[Stored data]
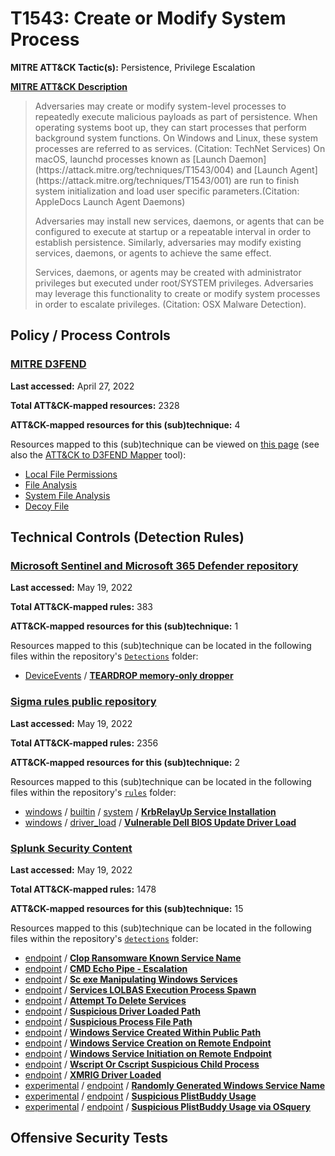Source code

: # T1543: Create or Modify System Process
**MITRE ATT&CK Tactic(s):** Persistence, Privilege Escalation

**[MITRE ATT&CK Description](https://attack.mitre.org/techniques/T1543)**
<blockquote>Adversaries may create or modify system-level processes to repeatedly execute malicious payloads as part of persistence. When operating systems boot up, they can start processes that perform background system functions. On Windows and Linux, these system processes are referred to as services. (Citation: TechNet Services) On macOS, launchd processes known as [Launch Daemon](https://attack.mitre.org/techniques/T1543/004) and [Launch Agent](https://attack.mitre.org/techniques/T1543/001) are run to finish system initialization and load user specific parameters.(Citation: AppleDocs Launch Agent Daemons) 

Adversaries may install new services, daemons, or agents that can be configured to execute at startup or a repeatable interval in order to establish persistence. Similarly, adversaries may modify existing services, daemons, or agents to achieve the same effect.  

Services, daemons, or agents may be created with administrator privileges but executed under root/SYSTEM privileges. Adversaries may leverage this functionality to create or modify system processes in order to escalate privileges. (Citation: OSX Malware Detection).  </blockquote>

## Policy / Process Controls
### [MITRE D3FEND](https://d3fend.mitre.org/)
**Last accessed:** April 27, 2022

**Total ATT&CK-mapped resources:** 2328

**ATT&CK-mapped resources for this (sub)technique:** 4

Resources mapped to this (sub)technique can be viewed on [this page](https://d3fend.mitre.org/) (see also the [ATT&CK to D3FEND Mapper](https://d3fend.mitre.org/tools/attack-mapper) tool):

* [Local File Permissions](https://d3fend.mitre.org/techniques/d3f:LocalFilePermissions)
* [File Analysis](https://d3fend.mitre.org/techniques/d3f:FileAnalysis)
* [System File Analysis](https://d3fend.mitre.org/techniques/d3f:SystemFileAnalysis)
* [Decoy File](https://d3fend.mitre.org/techniques/d3f:DecoyFile)

## Technical Controls (Detection Rules)
### [Microsoft Sentinel and Microsoft 365 Defender repository](https://github.com/Azure/Azure-Sentinel)
**Last accessed:** May 19, 2022

**Total ATT&CK-mapped rules:** 383

**ATT&CK-mapped resources for this (sub)technique:** 1

Resources mapped to this (sub)technique can be located in the following files within the repository's <code>[Detections](https://github.com/Azure/Azure-Sentinel/tree/master/Detections)</code> folder:

* [DeviceEvents](https://github.com/Azure/Azure-Sentinel/tree/master/Detections/DeviceEvents/) / **[TEARDROP memory-only dropper](https://github.com/Azure/Azure-Sentinel/blob/master/Detections/DeviceEvents/SolarWinds_TEARDROP_Process-IOCs.yaml)**

### [Sigma rules public repository](https://github.com/SigmaHQ/sigma)
**Last accessed:** May 19, 2022

**Total ATT&CK-mapped rules:** 2356

**ATT&CK-mapped resources for this (sub)technique:** 2

Resources mapped to this (sub)technique can be located in the following files within the repository's <code>[rules](https://github.com/SigmaHQ/sigma/tree/master/rules)</code> folder:

* [windows](https://github.com/SigmaHQ/sigma/tree/master/rules/windows/) / [builtin](https://github.com/SigmaHQ/sigma/tree/master/rules/windows/builtin/) / [system](https://github.com/SigmaHQ/sigma/tree/master/rules/windows/builtin/system/) / **[KrbRelayUp Service Installation](https://github.com/SigmaHQ/sigma/blob/master/rules/windows/builtin/system/win_security_krbrelayup_service_installation.yml)**
* [windows](https://github.com/SigmaHQ/sigma/tree/master/rules/windows/) / [driver_load](https://github.com/SigmaHQ/sigma/tree/master/rules/windows/driver_load/) / **[Vulnerable Dell BIOS Update Driver Load](https://github.com/SigmaHQ/sigma/blob/master/rules/windows/driver_load/driver_load_vuln_dell_driver.yml)**

### [Splunk Security Content](https://github.com/splunk/security_content)
**Last accessed:** May 19, 2022

**Total ATT&CK-mapped rules:** 1478

**ATT&CK-mapped resources for this (sub)technique:** 15

Resources mapped to this (sub)technique can be located in the following files within the repository's <code>[detections](https://github.com/splunk/security_content/tree/develop/detections)</code> folder:

* [endpoint](https://github.com/splunk/security_content/tree/develop/detections/endpoint/) / **[Clop Ransomware Known Service Name](https://github.com/splunk/security_content/blob/develop/detections/endpoint/clop_ransomware_known_service_name.yml)**
* [endpoint](https://github.com/splunk/security_content/tree/develop/detections/endpoint/) / **[CMD Echo Pipe - Escalation](https://github.com/splunk/security_content/blob/develop/detections/endpoint/cmd_echo_pipe___escalation.yml)**
* [endpoint](https://github.com/splunk/security_content/tree/develop/detections/endpoint/) / **[Sc exe Manipulating Windows Services](https://github.com/splunk/security_content/blob/develop/detections/endpoint/sc_exe_manipulating_windows_services.yml)**
* [endpoint](https://github.com/splunk/security_content/tree/develop/detections/endpoint/) / **[Services LOLBAS Execution Process Spawn](https://github.com/splunk/security_content/blob/develop/detections/endpoint/services_exe_lolbas_execution_process_spawn.yml)**
* [endpoint](https://github.com/splunk/security_content/tree/develop/detections/endpoint/) / **[Attempt To Delete Services](https://github.com/splunk/security_content/blob/develop/detections/endpoint/ssa___attempt_to_delete_services.yml)**
* [endpoint](https://github.com/splunk/security_content/tree/develop/detections/endpoint/) / **[Suspicious Driver Loaded Path](https://github.com/splunk/security_content/blob/develop/detections/endpoint/suspicious_driver_loaded_path.yml)**
* [endpoint](https://github.com/splunk/security_content/tree/develop/detections/endpoint/) / **[Suspicious Process File Path](https://github.com/splunk/security_content/blob/develop/detections/endpoint/suspicious_process_file_path.yml)**
* [endpoint](https://github.com/splunk/security_content/tree/develop/detections/endpoint/) / **[Windows Service Created Within Public Path](https://github.com/splunk/security_content/blob/develop/detections/endpoint/windows_service_created_within_public_path.yml)**
* [endpoint](https://github.com/splunk/security_content/tree/develop/detections/endpoint/) / **[Windows Service Creation on Remote Endpoint](https://github.com/splunk/security_content/blob/develop/detections/endpoint/windows_service_creation_on_remote_endpoint.yml)**
* [endpoint](https://github.com/splunk/security_content/tree/develop/detections/endpoint/) / **[Windows Service Initiation on Remote Endpoint](https://github.com/splunk/security_content/blob/develop/detections/endpoint/windows_service_initiation_on_remote_endpoint.yml)**
* [endpoint](https://github.com/splunk/security_content/tree/develop/detections/endpoint/) / **[Wscript Or Cscript Suspicious Child Process](https://github.com/splunk/security_content/blob/develop/detections/endpoint/wscript_or_cscript_suspicious_child_process.yml)**
* [endpoint](https://github.com/splunk/security_content/tree/develop/detections/endpoint/) / **[XMRIG Driver Loaded](https://github.com/splunk/security_content/blob/develop/detections/endpoint/xmrig_driver_loaded.yml)**
* [experimental](https://github.com/splunk/security_content/tree/develop/detections/experimental/) / [endpoint](https://github.com/splunk/security_content/tree/develop/detections/experimental/endpoint/) / **[Randomly Generated Windows Service Name](https://github.com/splunk/security_content/blob/develop/detections/experimental/endpoint/randomly_generated_windows_service_name.yml)**
* [experimental](https://github.com/splunk/security_content/tree/develop/detections/experimental/) / [endpoint](https://github.com/splunk/security_content/tree/develop/detections/experimental/endpoint/) / **[Suspicious PlistBuddy Usage](https://github.com/splunk/security_content/blob/develop/detections/experimental/endpoint/suspicious_plistbuddy_usage.yml)**
* [experimental](https://github.com/splunk/security_content/tree/develop/detections/experimental/) / [endpoint](https://github.com/splunk/security_content/tree/develop/detections/experimental/endpoint/) / **[Suspicious PlistBuddy Usage via OSquery](https://github.com/splunk/security_content/blob/develop/detections/experimental/endpoint/suspicious_plistbuddy_usage_via_osquery.yml)**


## Offensive Security Tests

**ACTION ITEM:** In the entries above, how many lines contain the word "Driver"? Answer with the number only.

**YOUR SOLUTION:** 3